Österreichs Oscar-Kandidaten

Die Oscars im Blick und Hollywood im Nacken

Michael Haneke inszeniert Mozart in Madrid und Christoph Waltz killt römische Soldaten im US-Fernsehen: Österreichs Oscar-Kandidaten bereiten sich auf die Preisverleihung vor.

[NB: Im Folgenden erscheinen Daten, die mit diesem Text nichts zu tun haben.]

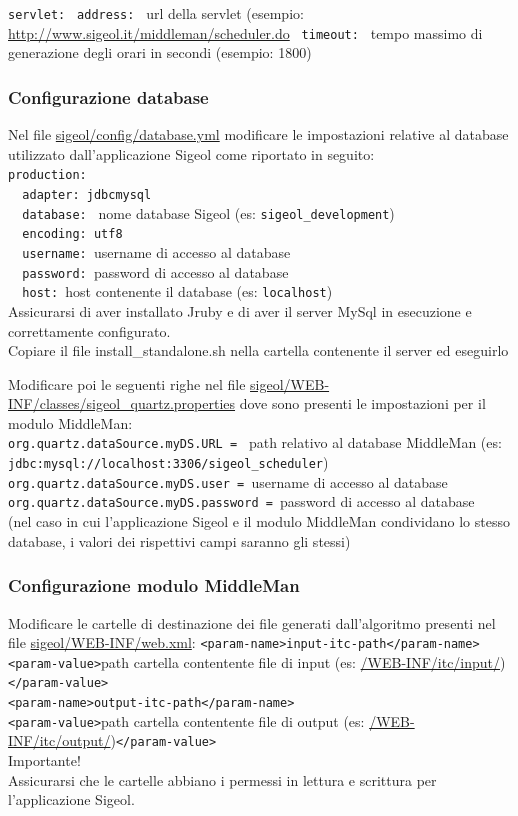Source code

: \documentclass[11pt,a4paper]{article}
\begin{document}
\verb|servlet:|
\verb| address: | url della servlet (esempio: \url{http://www.sigeol.it/middleman/scheduler.do}
\verb| timeout: | tempo massimo di generazione degli orari in secondi (esempio: 1800)

\subsubsection{Configurazione database}
Nel file \url{sigeol/config/database.yml} modificare le impostazioni relative al database utilizzato dall'applicazione Sigeol come riportato in seguito:\\
\verb|production:| \\
\verb|  adapter: jdbcmysql |\\
\verb|  database: | nome database Sigeol (es: \verb|sigeol_development|)\\
\verb|  encoding: utf8 |\\
\verb|  username: |username di accesso al database\\
\verb|  password: |password di accesso al database\\
\verb|  host: |host contenente il database (es: \verb|localhost|)
\\
Assicurarsi di aver installato Jruby e di aver il server MySql in esecuzione e correttamente configurato.\\
Copiare il file install\_standalone.sh nella cartella contenente il server ed eseguirlo

Modificare poi le seguenti righe nel file \url{sigeol/WEB-INF/classes/sigeol_quartz.properties} dove sono presenti le impostazioni per il modulo MiddleMan:\\
\verb|org.quartz.dataSource.myDS.URL = | path relativo al database MiddleMan (es: \verb|jdbc:mysql://localhost:3306/sigeol_scheduler|)\\
\verb|org.quartz.dataSource.myDS.user = |username di accesso al database\\
\verb|org.quartz.dataSource.myDS.password = |password di accesso al database\\

(nel caso in cui l'applicazione Sigeol e il modulo MiddleMan condividano lo stesso database, i valori dei rispettivi campi saranno gli stessi)

\subsubsection{Configurazione modulo MiddleMan}
Modificare le cartelle di destinazione dei file generati dall'algoritmo presenti nel file \url{sigeol/WEB-INF/web.xml}:
\verb|<param-name>input-itc-path</param-name>|\\
\verb|<param-value>|path cartella contentente file di input (es: \url{/WEB-INF/itc/input/})\verb|</param-value>|\\
\verb|<param-name>output-itc-path</param-name>|\\
\verb|<param-value>|path cartella contentente file di output (es: \url{/WEB-INF/itc/output/})\verb|</param-value>|\\
Importante!\\
Assicurarsi che le cartelle abbiano i permessi in lettura e scrittura per l'applicazione Sigeol.
\end{document}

Innsbruck –In den späten 1970er-Jahren blickte der österreichische Filmproduzent Veit Heiduschka für einige Zeit der Hollywood-Legende Blake Edwards („Frühstück bei Tiffany“, „Der rosarote Panther“) über die Schulter und bekam von ihm kurz vor seiner Rückkehr in die Heimat eine Warnung mit auf den Weg. „Wenn du jetzt nach Österreich gehst, um Actionfilme zu machen, erwürg‘ ich dich. Orientiere dich an Sigmund Freud! Der war auch Wiener. Mach psychologische Filme und der Erfolg wird kommen.“

Ein paar Jahre später lernte Heiduschka den Filmemacher Michael Haneke kennen. Dessen Projekte wurden von den einschlägigen Förderstellen regelmäßig abgelehnt. Zu abseitig. Zu verstörend. Zu unkommerziell. Gemeinsam stemmten Heiduschka und Haneke 1989 den „Siebten Kontinent“ und legten damit den Grundstein für das, was man mittlerweile – ganz ohne falschen Stolz – als österreichisches Kinowunder bezeichnen kann. Mit „Benny‘s Video“ (1992), „71 Fragmente einer Chronologie des Zufalls“ (1994) und dem kontrovers diskutierten „Funny Games“ (1997) stieg Haneke rasch zu einem der führenden Regisseure des europäischen Films auf.

Für die Jelinek-Adaption „Die Klavierspielerin“ erhielt er 2001 den großen Preis der Jury beim Festival von Cannes, der in französischer Sprache gedrehte Film „Caché“ (2005) wurde mit fünf europäischen Filmpreisen (darunter bester Film und beste Regie) ausgezeichnet und mit „Das weiße Band“ ging Haneke 2010 erstmals ins Rennen um den Auslandsoscar, allerdings nicht für Österreich, sondern für Deutschland – und ging leer aus. Haneke weiß also, was ihn am kommenden Sonntag in Los Angeles erwartet. Insgesamt fünfmal ist sein Sterbedrama „Amour“ nominiert, Haneke selbst darf sich Hoffnungen auf vier Auszeichnungen (Film, Originaldrehbuch, Regie und nicht-englischsprachiger Film) machen – seine Protagonistin Emmanuelle Riva ist zudem als beste Hauptdarstellerin nominiert.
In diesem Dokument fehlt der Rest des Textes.